##### Input records #####

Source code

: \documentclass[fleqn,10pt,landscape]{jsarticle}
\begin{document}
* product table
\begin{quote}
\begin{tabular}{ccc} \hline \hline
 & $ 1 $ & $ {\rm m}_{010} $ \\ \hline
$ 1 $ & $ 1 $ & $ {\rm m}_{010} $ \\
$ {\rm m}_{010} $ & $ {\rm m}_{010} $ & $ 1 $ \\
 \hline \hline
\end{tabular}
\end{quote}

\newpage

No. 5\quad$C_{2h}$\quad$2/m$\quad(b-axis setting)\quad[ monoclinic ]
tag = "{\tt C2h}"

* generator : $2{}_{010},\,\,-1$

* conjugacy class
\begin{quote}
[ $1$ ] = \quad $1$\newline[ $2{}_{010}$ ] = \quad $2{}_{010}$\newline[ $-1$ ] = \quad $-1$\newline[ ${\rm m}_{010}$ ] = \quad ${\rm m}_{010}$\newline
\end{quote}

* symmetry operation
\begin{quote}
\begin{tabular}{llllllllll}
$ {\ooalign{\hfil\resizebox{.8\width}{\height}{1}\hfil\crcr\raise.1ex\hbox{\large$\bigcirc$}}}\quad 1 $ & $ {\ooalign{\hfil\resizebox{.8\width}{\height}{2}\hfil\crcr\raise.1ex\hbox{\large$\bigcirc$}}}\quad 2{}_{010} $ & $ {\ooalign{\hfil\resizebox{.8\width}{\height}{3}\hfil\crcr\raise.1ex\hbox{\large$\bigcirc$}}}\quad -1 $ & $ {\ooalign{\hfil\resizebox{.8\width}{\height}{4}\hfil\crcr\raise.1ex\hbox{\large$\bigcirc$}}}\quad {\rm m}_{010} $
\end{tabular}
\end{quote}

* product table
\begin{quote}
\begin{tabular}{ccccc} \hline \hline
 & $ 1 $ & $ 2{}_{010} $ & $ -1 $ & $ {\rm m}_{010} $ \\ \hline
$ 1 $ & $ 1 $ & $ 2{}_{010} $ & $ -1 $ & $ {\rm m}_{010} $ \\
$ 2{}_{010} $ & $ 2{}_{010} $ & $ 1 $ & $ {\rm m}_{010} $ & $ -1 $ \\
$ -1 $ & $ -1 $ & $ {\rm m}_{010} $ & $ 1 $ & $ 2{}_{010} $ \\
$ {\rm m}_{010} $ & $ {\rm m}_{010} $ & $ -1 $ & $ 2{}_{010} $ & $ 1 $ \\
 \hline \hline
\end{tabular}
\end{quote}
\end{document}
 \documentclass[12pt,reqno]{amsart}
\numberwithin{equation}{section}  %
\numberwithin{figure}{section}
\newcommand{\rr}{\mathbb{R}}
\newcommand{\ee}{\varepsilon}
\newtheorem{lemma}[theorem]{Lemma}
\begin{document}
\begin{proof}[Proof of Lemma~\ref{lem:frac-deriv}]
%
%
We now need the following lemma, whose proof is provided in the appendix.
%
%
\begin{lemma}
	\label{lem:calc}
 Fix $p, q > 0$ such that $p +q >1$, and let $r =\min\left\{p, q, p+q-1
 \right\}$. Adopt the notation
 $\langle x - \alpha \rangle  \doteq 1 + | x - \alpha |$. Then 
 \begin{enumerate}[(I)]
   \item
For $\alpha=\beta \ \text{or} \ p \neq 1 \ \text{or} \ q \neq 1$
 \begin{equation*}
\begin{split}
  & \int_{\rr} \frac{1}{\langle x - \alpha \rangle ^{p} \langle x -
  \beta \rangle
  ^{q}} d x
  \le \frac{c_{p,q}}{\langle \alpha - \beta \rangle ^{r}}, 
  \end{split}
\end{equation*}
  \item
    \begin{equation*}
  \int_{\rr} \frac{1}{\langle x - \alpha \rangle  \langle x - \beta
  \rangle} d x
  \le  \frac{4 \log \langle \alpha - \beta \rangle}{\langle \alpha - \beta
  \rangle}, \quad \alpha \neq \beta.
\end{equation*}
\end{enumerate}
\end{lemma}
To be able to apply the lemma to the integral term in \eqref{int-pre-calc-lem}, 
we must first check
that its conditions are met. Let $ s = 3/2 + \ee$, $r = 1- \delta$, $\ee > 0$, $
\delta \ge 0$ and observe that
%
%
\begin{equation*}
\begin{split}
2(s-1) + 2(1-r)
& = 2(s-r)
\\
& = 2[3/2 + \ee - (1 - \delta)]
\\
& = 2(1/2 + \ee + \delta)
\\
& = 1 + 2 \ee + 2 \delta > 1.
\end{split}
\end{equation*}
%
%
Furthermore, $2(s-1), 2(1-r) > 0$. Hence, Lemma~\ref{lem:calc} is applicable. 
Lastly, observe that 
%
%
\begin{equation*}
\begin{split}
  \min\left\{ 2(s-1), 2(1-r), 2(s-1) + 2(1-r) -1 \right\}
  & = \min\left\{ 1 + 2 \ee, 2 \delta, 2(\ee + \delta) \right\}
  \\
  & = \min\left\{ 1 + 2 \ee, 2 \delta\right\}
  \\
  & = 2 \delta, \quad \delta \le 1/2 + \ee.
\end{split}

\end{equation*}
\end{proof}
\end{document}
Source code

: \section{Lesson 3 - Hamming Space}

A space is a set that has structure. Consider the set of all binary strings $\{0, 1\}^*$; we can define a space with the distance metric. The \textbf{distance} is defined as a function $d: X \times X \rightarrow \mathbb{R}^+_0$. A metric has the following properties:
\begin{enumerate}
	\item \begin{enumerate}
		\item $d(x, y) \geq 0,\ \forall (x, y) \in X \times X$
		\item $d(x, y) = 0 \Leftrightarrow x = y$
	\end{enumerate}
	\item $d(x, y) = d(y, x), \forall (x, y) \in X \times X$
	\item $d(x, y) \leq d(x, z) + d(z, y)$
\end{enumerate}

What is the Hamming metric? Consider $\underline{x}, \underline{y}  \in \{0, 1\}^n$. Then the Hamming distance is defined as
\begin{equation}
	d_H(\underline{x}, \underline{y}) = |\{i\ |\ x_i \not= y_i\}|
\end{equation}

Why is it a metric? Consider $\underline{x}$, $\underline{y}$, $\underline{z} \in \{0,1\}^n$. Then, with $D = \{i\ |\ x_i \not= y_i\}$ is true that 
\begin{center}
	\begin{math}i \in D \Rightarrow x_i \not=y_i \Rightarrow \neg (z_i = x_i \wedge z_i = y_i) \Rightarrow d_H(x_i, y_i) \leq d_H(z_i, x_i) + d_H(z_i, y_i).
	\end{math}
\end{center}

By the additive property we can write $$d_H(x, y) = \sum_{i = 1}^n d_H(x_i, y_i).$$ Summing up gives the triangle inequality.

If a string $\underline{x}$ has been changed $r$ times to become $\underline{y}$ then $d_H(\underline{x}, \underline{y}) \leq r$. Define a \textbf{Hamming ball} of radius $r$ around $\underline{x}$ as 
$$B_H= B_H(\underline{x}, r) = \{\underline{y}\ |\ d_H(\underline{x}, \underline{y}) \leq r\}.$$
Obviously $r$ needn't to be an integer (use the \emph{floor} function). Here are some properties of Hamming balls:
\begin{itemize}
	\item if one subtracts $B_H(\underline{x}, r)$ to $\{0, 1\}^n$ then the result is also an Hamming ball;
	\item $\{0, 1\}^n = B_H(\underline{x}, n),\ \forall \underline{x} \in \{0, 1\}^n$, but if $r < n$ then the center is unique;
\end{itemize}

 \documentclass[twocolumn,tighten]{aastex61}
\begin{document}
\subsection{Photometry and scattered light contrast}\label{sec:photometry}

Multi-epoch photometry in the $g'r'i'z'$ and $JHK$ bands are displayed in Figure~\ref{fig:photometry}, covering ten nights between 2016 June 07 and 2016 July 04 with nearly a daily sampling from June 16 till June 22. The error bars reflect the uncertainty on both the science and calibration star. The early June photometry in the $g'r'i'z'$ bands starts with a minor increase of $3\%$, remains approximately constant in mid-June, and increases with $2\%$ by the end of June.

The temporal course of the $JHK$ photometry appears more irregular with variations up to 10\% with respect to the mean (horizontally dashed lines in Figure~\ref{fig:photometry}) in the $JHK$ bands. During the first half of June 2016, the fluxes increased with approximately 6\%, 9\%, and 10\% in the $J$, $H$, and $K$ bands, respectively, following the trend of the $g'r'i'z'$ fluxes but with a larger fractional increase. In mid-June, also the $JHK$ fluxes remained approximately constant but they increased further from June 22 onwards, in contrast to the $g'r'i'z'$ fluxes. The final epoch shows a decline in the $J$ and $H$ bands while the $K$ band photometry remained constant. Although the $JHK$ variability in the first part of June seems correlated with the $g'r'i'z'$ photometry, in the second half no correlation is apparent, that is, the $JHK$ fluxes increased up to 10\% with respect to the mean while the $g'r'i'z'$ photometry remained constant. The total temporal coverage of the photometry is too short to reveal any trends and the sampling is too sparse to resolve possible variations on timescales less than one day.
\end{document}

#####

→ **Work instruction**
From the material above, retype precisely the lines between the line holding "and scattered light" and the line holding "Multi-epoch photometry in", inclusive, and nothing beyond them.

→ **Output of the exercise**
\subsection{Photometry and scattered light contrast}\label{sec:photometry}

Multi-epoch photometry in the $g'r'i'z'$ and $JHK$ bands are displayed in Figure~\ref{fig:photometry}, covering ten nights between 2016 June 07 and 2016 July 04 with nearly a daily sampling from June 16 till June 22. The error bars reflect the uncertainty on both the science and calibration star. The early June photometry in the $g'r'i'z'$ bands starts with a minor increase of $3\%$, remains approximately constant in mid-June, and increases with $2\%$ by the end of June.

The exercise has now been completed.